Dataset:

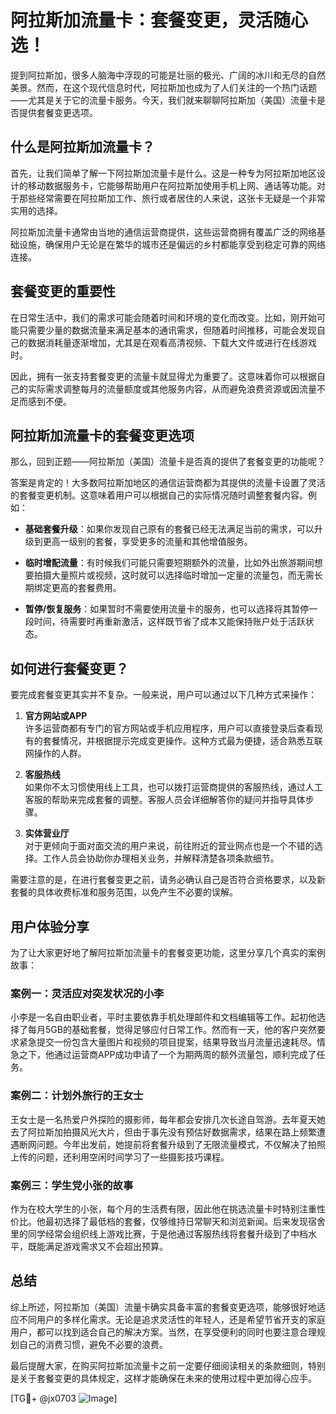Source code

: # 阿拉斯加流量卡：套餐变更，灵活随心选！

提到阿拉斯加，很多人脑海中浮现的可能是壮丽的极光、广阔的冰川和无尽的自然美景。然而，在这个现代信息时代，阿拉斯加也成为了人们关注的一个热门话题——尤其是关于它的流量卡服务。今天，我们就来聊聊阿拉斯加（美国）流量卡是否提供套餐变更选项。

## 什么是阿拉斯加流量卡？

首先，让我们简单了解一下阿拉斯加流量卡是什么。这是一种专为阿拉斯加地区设计的移动数据服务卡，它能够帮助用户在阿拉斯加使用手机上网、通话等功能。对于那些经常需要在阿拉斯加工作、旅行或者居住的人来说，这张卡无疑是一个非常实用的选择。

阿拉斯加流量卡通常由当地的通信运营商提供，这些运营商拥有覆盖广泛的网络基础设施，确保用户无论是在繁华的城市还是偏远的乡村都能享受到稳定可靠的网络连接。

## 套餐变更的重要性

在日常生活中，我们的需求可能会随着时间和环境的变化而改变。比如，刚开始可能只需要少量的数据流量来满足基本的通讯需求，但随着时间推移，可能会发现自己的数据消耗量逐渐增加，尤其是在观看高清视频、下载大文件或进行在线游戏时。

因此，拥有一张支持套餐变更的流量卡就显得尤为重要了。这意味着你可以根据自己的实际需求调整每月的流量额度或其他服务内容，从而避免浪费资源或因流量不足而感到不便。

## 阿拉斯加流量卡的套餐变更选项

那么，回到正题——阿拉斯加（美国）流量卡是否真的提供了套餐变更的功能呢？

答案是肯定的！大多数阿拉斯加地区的通信运营商都为其提供的流量卡设置了灵活的套餐变更机制。这意味着用户可以根据自己的实际情况随时调整套餐内容。例如：

- **基础套餐升级**：如果你发现自己原有的套餐已经无法满足当前的需求，可以升级到更高一级别的套餐，享受更多的流量和其他增值服务。
  
- **临时增配流量**：有时候我们可能只需要短期额外的流量，比如外出旅游期间想要拍摄大量照片或视频，这时就可以选择临时增加一定量的流量包，而无需长期绑定更高的套餐费用。
  
- **暂停/恢复服务**：如果暂时不需要使用流量卡的服务，也可以选择将其暂停一段时间，待需要时再重新激活，这样既节省了成本又能保持账户处于活跃状态。

## 如何进行套餐变更？

要完成套餐变更其实并不复杂。一般来说，用户可以通过以下几种方式来操作：

1. **官方网站或APP**  
   许多运营商都有专门的官方网站或手机应用程序，用户可以直接登录后查看现有的套餐情况，并根据提示完成变更操作。这种方式最为便捷，适合熟悉互联网操作的人群。

2. **客服热线**  
   如果你不太习惯使用线上工具，也可以拨打运营商提供的客服热线，通过人工客服的帮助来完成套餐的调整。客服人员会详细解答你的疑问并指导具体步骤。

3. **实体营业厅**  
   对于更倾向于面对面交流的用户来说，前往附近的营业网点也是一个不错的选择。工作人员会协助你办理相关业务，并解释清楚各项条款细节。

需要注意的是，在进行套餐变更之前，请务必确认自己是否符合资格要求，以及新套餐的具体收费标准和服务范围，以免产生不必要的误解。

## 用户体验分享

为了让大家更好地了解阿拉斯加流量卡的套餐变更功能，这里分享几个真实的案例故事：

### 案例一：灵活应对突发状况的小李  
小李是一名自由职业者，平时主要依靠手机处理邮件和文档编辑等工作。起初他选择了每月5GB的基础套餐，觉得足够应付日常工作。然而有一天，他的客户突然要求紧急提交一份包含大量图片和视频的项目提案，结果导致当月流量迅速耗尽。情急之下，他通过运营商APP成功申请了一个为期两周的额外流量包，顺利完成了任务。

### 案例二：计划外旅行的王女士  
王女士是一名热爱户外探险的摄影师，每年都会安排几次长途自驾游。去年夏天她去了阿拉斯加拍摄风光大片，但由于事先没有预估好数据需求，结果在路上频繁遭遇断网问题。今年出发前，她提前将套餐升级到了无限流量模式，不仅解决了拍照上传的问题，还利用空闲时间学习了一些摄影技巧课程。

### 案例三：学生党小张的故事  
作为在校大学生的小张，每个月的生活费有限，因此他在挑选流量卡时特别注重性价比。他最初选择了最低档的套餐，仅够维持日常聊天和浏览新闻。后来发现宿舍里的同学经常会组织线上游戏比赛，于是他通过客服热线将套餐升级到了中档水平，既能满足游戏需求又不会超出预算。

## 总结

综上所述，阿拉斯加（美国）流量卡确实具备丰富的套餐变更选项，能够很好地适应不同用户的多样化需求。无论是追求灵活性的年轻人，还是希望节省开支的家庭用户，都可以找到适合自己的解决方案。当然，在享受便利的同时也要注意合理规划自己的消费习惯，避免不必要的浪费。

最后提醒大家，在购买阿拉斯加流量卡之前一定要仔细阅读相关的条款细则，特别是关于套餐变更的具体规定，这样才能确保在未来的使用过程中更加得心应手。

[TG💪+ @jx0703 ![Image](https://github.com/user-attachments/assets/dbca1d08-cadb-493c-b0ec-ad6f7a83f270)]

Task:
Return the material above verbatim, minus the pictures.

Exercise result:
Source code

: # 阿拉斯加流量卡：套餐变更，灵活随心选！

提到阿拉斯加，很多人脑海中浮现的可能是壮丽的极光、广阔的冰川和无尽的自然美景。然而，在这个现代信息时代，阿拉斯加也成为了人们关注的一个热门话题——尤其是关于它的流量卡服务。今天，我们就来聊聊阿拉斯加（美国）流量卡是否提供套餐变更选项。

## 什么是阿拉斯加流量卡？

首先，让我们简单了解一下阿拉斯加流量卡是什么。这是一种专为阿拉斯加地区设计的移动数据服务卡，它能够帮助用户在阿拉斯加使用手机上网、通话等功能。对于那些经常需要在阿拉斯加工作、旅行或者居住的人来说，这张卡无疑是一个非常实用的选择。

阿拉斯加流量卡通常由当地的通信运营商提供，这些运营商拥有覆盖广泛的网络基础设施，确保用户无论是在繁华的城市还是偏远的乡村都能享受到稳定可靠的网络连接。

## 套餐变更的重要性

在日常生活中，我们的需求可能会随着时间和环境的变化而改变。比如，刚开始可能只需要少量的数据流量来满足基本的通讯需求，但随着时间推移，可能会发现自己的数据消耗量逐渐增加，尤其是在观看高清视频、下载大文件或进行在线游戏时。

因此，拥有一张支持套餐变更的流量卡就显得尤为重要了。这意味着你可以根据自己的实际需求调整每月的流量额度或其他服务内容，从而避免浪费资源或因流量不足而感到不便。

## 阿拉斯加流量卡的套餐变更选项

那么，回到正题——阿拉斯加（美国）流量卡是否真的提供了套餐变更的功能呢？

答案是肯定的！大多数阿拉斯加地区的通信运营商都为其提供的流量卡设置了灵活的套餐变更机制。这意味着用户可以根据自己的实际情况随时调整套餐内容。例如：

- **基础套餐升级**：如果你发现自己原有的套餐已经无法满足当前的需求，可以升级到更高一级别的套餐，享受更多的流量和其他增值服务。
  
- **临时增配流量**：有时候我们可能只需要短期额外的流量，比如外出旅游期间想要拍摄大量照片或视频，这时就可以选择临时增加一定量的流量包，而无需长期绑定更高的套餐费用。
  
- **暂停/恢复服务**：如果暂时不需要使用流量卡的服务，也可以选择将其暂停一段时间，待需要时再重新激活，这样既节省了成本又能保持账户处于活跃状态。

## 如何进行套餐变更？

要完成套餐变更其实并不复杂。一般来说，用户可以通过以下几种方式来操作：

1. **官方网站或APP**  
   许多运营商都有专门的官方网站或手机应用程序，用户可以直接登录后查看现有的套餐情况，并根据提示完成变更操作。这种方式最为便捷，适合熟悉互联网操作的人群。

2. **客服热线**  
   如果你不太习惯使用线上工具，也可以拨打运营商提供的客服热线，通过人工客服的帮助来完成套餐的调整。客服人员会详细解答你的疑问并指导具体步骤。

3. **实体营业厅**  
   对于更倾向于面对面交流的用户来说，前往附近的营业网点也是一个不错的选择。工作人员会协助你办理相关业务，并解释清楚各项条款细节。

需要注意的是，在进行套餐变更之前，请务必确认自己是否符合资格要求，以及新套餐的具体收费标准和服务范围，以免产生不必要的误解。

## 用户体验分享

为了让大家更好地了解阿拉斯加流量卡的套餐变更功能，这里分享几个真实的案例故事：

### 案例一：灵活应对突发状况的小李  
小李是一名自由职业者，平时主要依靠手机处理邮件和文档编辑等工作。起初他选择了每月5GB的基础套餐，觉得足够应付日常工作。然而有一天，他的客户突然要求紧急提交一份包含大量图片和视频的项目提案，结果导致当月流量迅速耗尽。情急之下，他通过运营商APP成功申请了一个为期两周的额外流量包，顺利完成了任务。

### 案例二：计划外旅行的王女士  
王女士是一名热爱户外探险的摄影师，每年都会安排几次长途自驾游。去年夏天她去了阿拉斯加拍摄风光大片，但由于事先没有预估好数据需求，结果在路上频繁遭遇断网问题。今年出发前，她提前将套餐升级到了无限流量模式，不仅解决了拍照上传的问题，还利用空闲时间学习了一些摄影技巧课程。

### 案例三：学生党小张的故事  
作为在校大学生的小张，每个月的生活费有限，因此他在挑选流量卡时特别注重性价比。他最初选择了最低档的套餐，仅够维持日常聊天和浏览新闻。后来发现宿舍里的同学经常会组织线上游戏比赛，于是他通过客服热线将套餐升级到了中档水平，既能满足游戏需求又不会超出预算。

## 总结

综上所述，阿拉斯加（美国）流量卡确实具备丰富的套餐变更选项，能够很好地适应不同用户的多样化需求。无论是追求灵活性的年轻人，还是希望节省开支的家庭用户，都可以找到适合自己的解决方案。当然，在享受便利的同时也要注意合理规划自己的消费习惯，避免不必要的浪费。

最后提醒大家，在购买阿拉斯加流量卡之前一定要仔细阅读相关的条款细则，特别是关于套餐变更的具体规定，这样才能确保在未来的使用过程中更加得心应手。

[TG💪+ @jx0703 ![Image](https://github.com/user-attachments/assets/dbca1d08-cadb-493c-b0ec-ad6f7a83f270)]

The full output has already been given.